All told, the weekend started out well for them. They began with a trip up to Wilkes-Barre on Friday for the next installment of what’s been, no doubt about it, an especially heated rivalry through the first half of the season. And though this ended up being yet another game where the Phantoms had to rally and come from behind in order to stay in it, they managed to do just this, pulling even from a one-goal deficit in the third period and hanging on to win it in the shootout. And then back at home on Saturday, things settled down for them a little more, still, as they cruised to a relatively tidy win over Syracuse — beating them by a 4-2 margin, never once trailing on the scoreboard and limiting the Crunch to just 18 shots on goal across the whole of the game.
And this was a game where, while they weren’t absolutely perfect, it felt like things were trending in the right direction for them. “We won the checking game,” head coach Ian Laperriere said after the game, when asked about the key to their success. And it really was that simple — they were hard on pucks and focused in their defensive zone coverages, and they didn’t give up a lot for Syracuse to work with, and in the stretches when their play did slip a bit — the second period — they were able to block a ton of shots to help erase some of their mistakes.
It was a good effort for them, but the next task ahead of them, the rematch with the Penguins on Sunday, wasn’t going to be an easy one. “I feel like it’s whoever manages the puck and the game the best that’s gonna come out the winner,” Laperriere said, “and we need to be better about when we take penalties and where we take those penalties… and the puck management’s going to be key for us.”
Key indeed was puck management in that Sunday game, and puck management was exactly the thing which sunk them in that game, in the end. In truth, it was a game that they never really felt that they had control over. They looked lost in their coverages, they were overcomplicating plays that didn’t require it, and they were at times incredibly careless with how they were handling and moving the puck. Laperriere pointed to their second period as being particularly troubling, noting that in the “second period we just turned the puck away, too many turnovers.
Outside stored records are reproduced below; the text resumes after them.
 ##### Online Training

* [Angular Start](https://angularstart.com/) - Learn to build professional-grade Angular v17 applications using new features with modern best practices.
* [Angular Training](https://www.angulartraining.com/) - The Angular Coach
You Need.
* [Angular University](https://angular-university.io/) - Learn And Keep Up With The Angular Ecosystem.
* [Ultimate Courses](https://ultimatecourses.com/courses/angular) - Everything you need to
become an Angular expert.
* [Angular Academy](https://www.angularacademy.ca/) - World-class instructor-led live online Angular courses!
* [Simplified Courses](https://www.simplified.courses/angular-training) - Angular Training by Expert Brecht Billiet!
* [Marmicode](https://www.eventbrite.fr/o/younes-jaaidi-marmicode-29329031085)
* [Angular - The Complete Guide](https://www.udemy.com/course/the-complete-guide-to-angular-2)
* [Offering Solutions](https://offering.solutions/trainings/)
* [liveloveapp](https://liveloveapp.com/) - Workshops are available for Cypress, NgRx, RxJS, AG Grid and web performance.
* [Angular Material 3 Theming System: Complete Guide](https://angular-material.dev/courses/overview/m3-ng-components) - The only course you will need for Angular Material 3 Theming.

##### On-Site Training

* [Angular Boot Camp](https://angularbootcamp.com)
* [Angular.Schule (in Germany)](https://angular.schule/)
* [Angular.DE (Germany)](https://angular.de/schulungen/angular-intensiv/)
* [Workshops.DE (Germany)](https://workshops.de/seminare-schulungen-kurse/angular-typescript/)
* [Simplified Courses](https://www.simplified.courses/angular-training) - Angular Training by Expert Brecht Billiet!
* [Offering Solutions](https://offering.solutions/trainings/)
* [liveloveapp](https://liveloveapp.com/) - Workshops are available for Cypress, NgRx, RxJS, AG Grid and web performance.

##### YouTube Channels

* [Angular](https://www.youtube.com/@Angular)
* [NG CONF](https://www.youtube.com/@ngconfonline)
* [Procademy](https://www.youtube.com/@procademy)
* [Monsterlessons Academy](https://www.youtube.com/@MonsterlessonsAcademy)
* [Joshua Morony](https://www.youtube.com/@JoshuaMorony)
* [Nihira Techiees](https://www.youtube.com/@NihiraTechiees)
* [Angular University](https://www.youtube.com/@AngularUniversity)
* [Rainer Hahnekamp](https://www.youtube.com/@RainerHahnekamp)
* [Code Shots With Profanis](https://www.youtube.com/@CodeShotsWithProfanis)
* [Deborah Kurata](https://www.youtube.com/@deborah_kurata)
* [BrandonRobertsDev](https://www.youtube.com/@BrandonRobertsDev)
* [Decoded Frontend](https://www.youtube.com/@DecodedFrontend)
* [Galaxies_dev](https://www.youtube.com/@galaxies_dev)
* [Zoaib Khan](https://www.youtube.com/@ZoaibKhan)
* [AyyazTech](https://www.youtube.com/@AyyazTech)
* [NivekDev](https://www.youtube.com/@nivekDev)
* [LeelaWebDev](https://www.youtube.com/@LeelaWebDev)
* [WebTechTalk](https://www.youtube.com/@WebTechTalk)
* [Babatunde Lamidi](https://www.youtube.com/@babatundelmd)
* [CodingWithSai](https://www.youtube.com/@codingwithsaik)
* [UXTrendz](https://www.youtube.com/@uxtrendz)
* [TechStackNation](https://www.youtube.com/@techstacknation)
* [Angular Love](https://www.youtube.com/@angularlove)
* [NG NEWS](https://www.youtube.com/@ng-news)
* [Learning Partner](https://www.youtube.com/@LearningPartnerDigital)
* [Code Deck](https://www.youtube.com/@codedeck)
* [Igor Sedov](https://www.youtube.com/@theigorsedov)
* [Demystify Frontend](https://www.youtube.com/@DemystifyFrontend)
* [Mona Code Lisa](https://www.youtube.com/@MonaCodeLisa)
And I don’t know, we’ve gotta learn. And especially [with] three-in-three, it’s all about how you manage the puck, and we managed the puck poorly.” The middle frame may have seen their low point reached in terms of process, but the bad habits were spread across the whole game, and that made this another particularly tough loss to swallow.
Now, some grace should be given considering this was the third game of the weekend and anyone would be expected to run out of gas to some degree in the face of that, but it was also the third of a three-in-three for the Penguins as well, and while they also showed some signs of fatigue and struggles in managing the puck, they didn’t let this one get away from them to the same degree that the Phantoms did. Once again, it was a question of who could manage the puck better, and the Phantoms were bested yet again.
And, like Laperriere also alluded to after the game, the Phantoms did come away from this stretch with four of six available points on the weekend, but the lingering feeling is that they could have played better across the whole of it. Again, the issue of being able to sustain momentum that they’ve worked hard to build has reared its head, and now they’re back at the square one of having to rebound from a pretty deflating game and get rolling again.
But, if nothing else, there’s a good opportunity for them to find their form again. The Phantoms kick off the first of four game on a road trip out West to face Grand Rapids, Rockford, and Milwaukee tonight — teams they don’t often face and don’t have as much of a book on. But teams love to talk about road trips as an opportunity to strip away any distractions and just be with each other, to get comfortable, and to buckle down and really focus on their game, and that’s just what lies in front of them now. It’s a long season of challenges in many forms, and we’ll see how they fare in this next one.